[Opening Input for this task section]
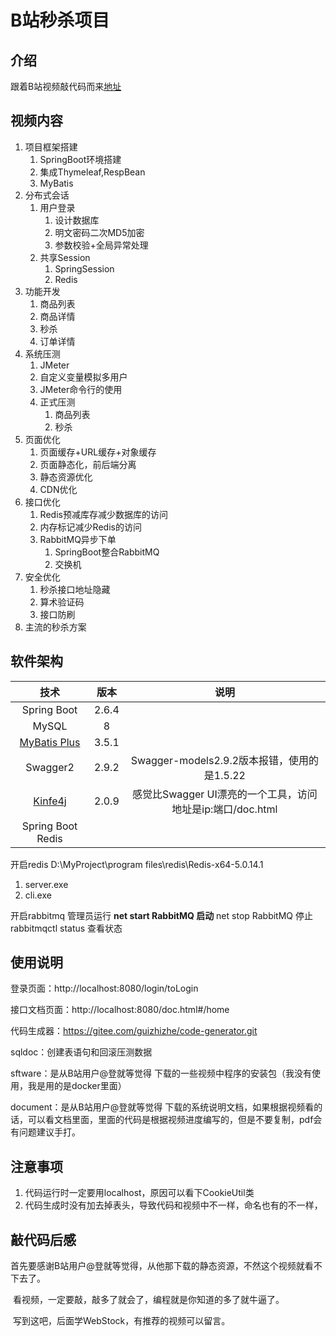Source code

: # B站秒杀项目

## 介绍

跟着B站视频敲代码而来[地址](https://www.bilibili.com/video/BV1sf4y1L7KE )

## 视频内容

1. 项目框架搭建
   1. SpringBoot环境搭建
   2. 集成Thymeleaf,RespBean
   3. MyBatis
2. 分布式会话
   1. 用户登录
      1. 设计数据库
      2. 明文密码二次MD5加密
      3. 参数校验+全局异常处理
   2. 共享Session
      1. SpringSession
      2. Redis
3. 功能开发
   1. 商品列表
   2. 商品详情
   3. 秒杀
   4. 订单详情
4. 系统压测
   1. JMeter
   2. 自定义变量模拟多用户
   3. JMeter命令行的使用
   4. 正式压测
      1. 商品列表
      2. 秒杀
5. 页面优化
   1. 页面缓存+URL缓存+对象缓存
   2. 页面静态化，前后端分离
   3. 静态资源优化
   4. CDN优化
6. 接口优化
   1. Redis预减库存减少数据库的访问
   2. 内存标记减少Redis的访问
   3. RabbitMQ异步下单
      1. SpringBoot整合RabbitMQ
      2. 交换机
7. 安全优化
   1. 秒杀接口地址隐藏
   2. 算术验证码
   3. 接口防刷
8. 主流的秒杀方案

## 软件架构

|                         技术                          | 版本  |                            说明                            |
| :---------------------------------------------------: | :---: | :--------------------------------------------------------: |
|                      Spring Boot                      | 2.6.4 |                                                            |
|                         MySQL                         |   8   |                                                            |
| [MyBatis Plus](https://github.com/baomidou/generator) | 3.5.1 |                                                            |
|                       Swagger2                        | 2.9.2 |        Swagger-models2.9.2版本报错，使用的是1.5.22         |
|         [Kinfe4j](https://doc.xiaominfo.com)          | 2.0.9 | 感觉比Swagger UI漂亮的一个工具，访问地址是ip:端口/doc.html |
|                   Spring Boot Redis                   |       |                                                            |

开启redis
D:\MyProject\program files\redis\Redis-x64-5.0.14.1
1. server.exe
2. cli.exe

开启rabbitmq
管理员运行 **net start RabbitMQ  启动**
net stop RabbitMQ  停止
rabbitmqctl status  查看状态

## 使用说明

登录页面：http://localhost:8080/login/toLogin

接口文档页面：http://localhost:8080/doc.html#/home

代码生成器：https://gitee.com/guizhizhe/code-generator.git

sqldoc：创建表语句和回滚压测数据

sftware：是从B站用户@登就等觉得 下载的一些视频中程序的安装包（我没有使用，我是用的是docker里面）

document：是从B站用户@登就等觉得 下载的系统说明文档，如果根据视频看的话，可以看文档里面，里面的代码是根据视频进度编写的，但是不要复制，pdf会有问题建议手打。





## 注意事项

1. 代码运行时一定要用localhost，原因可以看下CookieUtil类
2. 代码生成时没有加去掉表头，导致代码和视频中不一样，命名也有的不一样，



## 敲代码后感

​	首先要感谢B站用户@登就等觉得，从他那下载的静态资源，不然这个视频就看不下去了。

​	看视频，一定要敲，敲多了就会了，编程就是你知道的多了就牛逼了。

​	写到这吧，后面学WebStock，有推荐的视频可以留言。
[Closing Input for this task section]
Task brief: From the first line to the last, output the data exactly; skip any pictures.

Task answer:
Source code

: # B站秒杀项目

## 介绍

跟着B站视频敲代码而来[地址](https://www.bilibili.com/video/BV1sf4y1L7KE )

## 视频内容

1. 项目框架搭建
   1. SpringBoot环境搭建
   2. 集成Thymeleaf,RespBean
   3. MyBatis
2. 分布式会话
   1. 用户登录
      1. 设计数据库
      2. 明文密码二次MD5加密
      3. 参数校验+全局异常处理
   2. 共享Session
      1. SpringSession
      2. Redis
3. 功能开发
   1. 商品列表
   2. 商品详情
   3. 秒杀
   4. 订单详情
4. 系统压测
   1. JMeter
   2. 自定义变量模拟多用户
   3. JMeter命令行的使用
   4. 正式压测
      1. 商品列表
      2. 秒杀
5. 页面优化
   1. 页面缓存+URL缓存+对象缓存
   2. 页面静态化，前后端分离
   3. 静态资源优化
   4. CDN优化
6. 接口优化
   1. Redis预减库存减少数据库的访问
   2. 内存标记减少Redis的访问
   3. RabbitMQ异步下单
      1. SpringBoot整合RabbitMQ
      2. 交换机
7. 安全优化
   1. 秒杀接口地址隐藏
   2. 算术验证码
   3. 接口防刷
8. 主流的秒杀方案

## 软件架构

|                         技术                          | 版本  |                            说明                            |
| :---------------------------------------------------: | :---: | :--------------------------------------------------------: |
|                      Spring Boot                      | 2.6.4 |                                                            |
|                         MySQL                         |   8   |                                                            |
| [MyBatis Plus](https://github.com/baomidou/generator) | 3.5.1 |                                                            |
|                       Swagger2                        | 2.9.2 |        Swagger-models2.9.2版本报错，使用的是1.5.22         |
|         [Kinfe4j](https://doc.xiaominfo.com)          | 2.0.9 | 感觉比Swagger UI漂亮的一个工具，访问地址是ip:端口/doc.html |
|                   Spring Boot Redis                   |       |                                                            |

开启redis
D:\MyProject\program files\redis\Redis-x64-5.0.14.1
1. server.exe
2. cli.exe

开启rabbitmq
管理员运行 **net start RabbitMQ  启动**
net stop RabbitMQ  停止
rabbitmqctl status  查看状态

## 使用说明

登录页面：http://localhost:8080/login/toLogin

接口文档页面：http://localhost:8080/doc.html#/home

代码生成器：https://gitee.com/guizhizhe/code-generator.git

sqldoc：创建表语句和回滚压测数据

sftware：是从B站用户@登就等觉得 下载的一些视频中程序的安装包（我没有使用，我是用的是docker里面）

document：是从B站用户@登就等觉得 下载的系统说明文档，如果根据视频看的话，可以看文档里面，里面的代码是根据视频进度编写的，但是不要复制，pdf会有问题建议手打。





## 注意事项

1. 代码运行时一定要用localhost，原因可以看下CookieUtil类
2. 代码生成时没有加去掉表头，导致代码和视频中不一样，命名也有的不一样，



## 敲代码后感

​	首先要感谢B站用户@登就等觉得，从他那下载的静态资源，不然这个视频就看不下去了。

​	看视频，一定要敲，敲多了就会了，编程就是你知道的多了就牛逼了。

​	写到这吧，后面学WebStock，有推荐的视频可以留言。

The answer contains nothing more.